**Excerpted records:**
..............................

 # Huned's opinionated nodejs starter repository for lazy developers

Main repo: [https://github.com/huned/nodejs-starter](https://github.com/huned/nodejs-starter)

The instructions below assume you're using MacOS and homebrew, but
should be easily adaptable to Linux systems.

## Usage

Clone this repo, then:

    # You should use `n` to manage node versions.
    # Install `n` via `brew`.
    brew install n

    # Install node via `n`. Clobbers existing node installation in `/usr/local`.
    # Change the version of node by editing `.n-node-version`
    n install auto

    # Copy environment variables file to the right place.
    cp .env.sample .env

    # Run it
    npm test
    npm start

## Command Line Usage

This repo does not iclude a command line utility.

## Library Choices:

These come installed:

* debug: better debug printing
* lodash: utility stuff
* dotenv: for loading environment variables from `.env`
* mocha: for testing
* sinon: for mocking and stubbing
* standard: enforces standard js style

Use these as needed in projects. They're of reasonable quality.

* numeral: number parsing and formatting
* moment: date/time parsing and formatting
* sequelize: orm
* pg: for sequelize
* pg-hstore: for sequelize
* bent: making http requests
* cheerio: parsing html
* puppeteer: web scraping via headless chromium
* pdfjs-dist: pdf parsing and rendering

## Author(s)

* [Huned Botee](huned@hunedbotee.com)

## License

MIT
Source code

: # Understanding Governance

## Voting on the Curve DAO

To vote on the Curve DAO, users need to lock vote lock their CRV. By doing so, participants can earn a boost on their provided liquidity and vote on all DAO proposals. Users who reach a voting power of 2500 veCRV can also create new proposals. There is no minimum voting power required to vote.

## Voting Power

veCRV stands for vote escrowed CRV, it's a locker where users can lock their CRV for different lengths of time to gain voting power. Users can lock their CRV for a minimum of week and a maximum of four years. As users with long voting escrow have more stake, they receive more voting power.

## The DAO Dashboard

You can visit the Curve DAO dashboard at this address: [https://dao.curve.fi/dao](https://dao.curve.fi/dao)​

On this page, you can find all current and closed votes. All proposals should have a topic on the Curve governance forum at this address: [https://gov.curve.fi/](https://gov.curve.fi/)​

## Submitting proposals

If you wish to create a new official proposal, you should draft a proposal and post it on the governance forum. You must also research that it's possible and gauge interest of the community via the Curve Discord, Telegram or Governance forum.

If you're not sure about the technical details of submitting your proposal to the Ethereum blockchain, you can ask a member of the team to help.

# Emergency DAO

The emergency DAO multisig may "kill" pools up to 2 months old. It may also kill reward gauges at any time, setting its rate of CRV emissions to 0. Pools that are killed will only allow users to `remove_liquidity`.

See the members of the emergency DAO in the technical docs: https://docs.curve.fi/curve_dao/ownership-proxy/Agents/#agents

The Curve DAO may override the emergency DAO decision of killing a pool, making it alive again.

..............................

**How to complete this task:**
Please make an exact copy of the lines above from the line with "# Change the" through the line with "lodash: utility stuff", both ends included.

**Your solution:**
    # Change the version of node by editing `.n-node-version`
    n install auto

    # Copy environment variables file to the right place.
    cp .env.sample .env

    # Run it
    npm test
    npm start

## Command Line Usage

This repo does not iclude a command line utility.

## Library Choices:

These come installed:

* debug: better debug printing
* lodash: utility stuff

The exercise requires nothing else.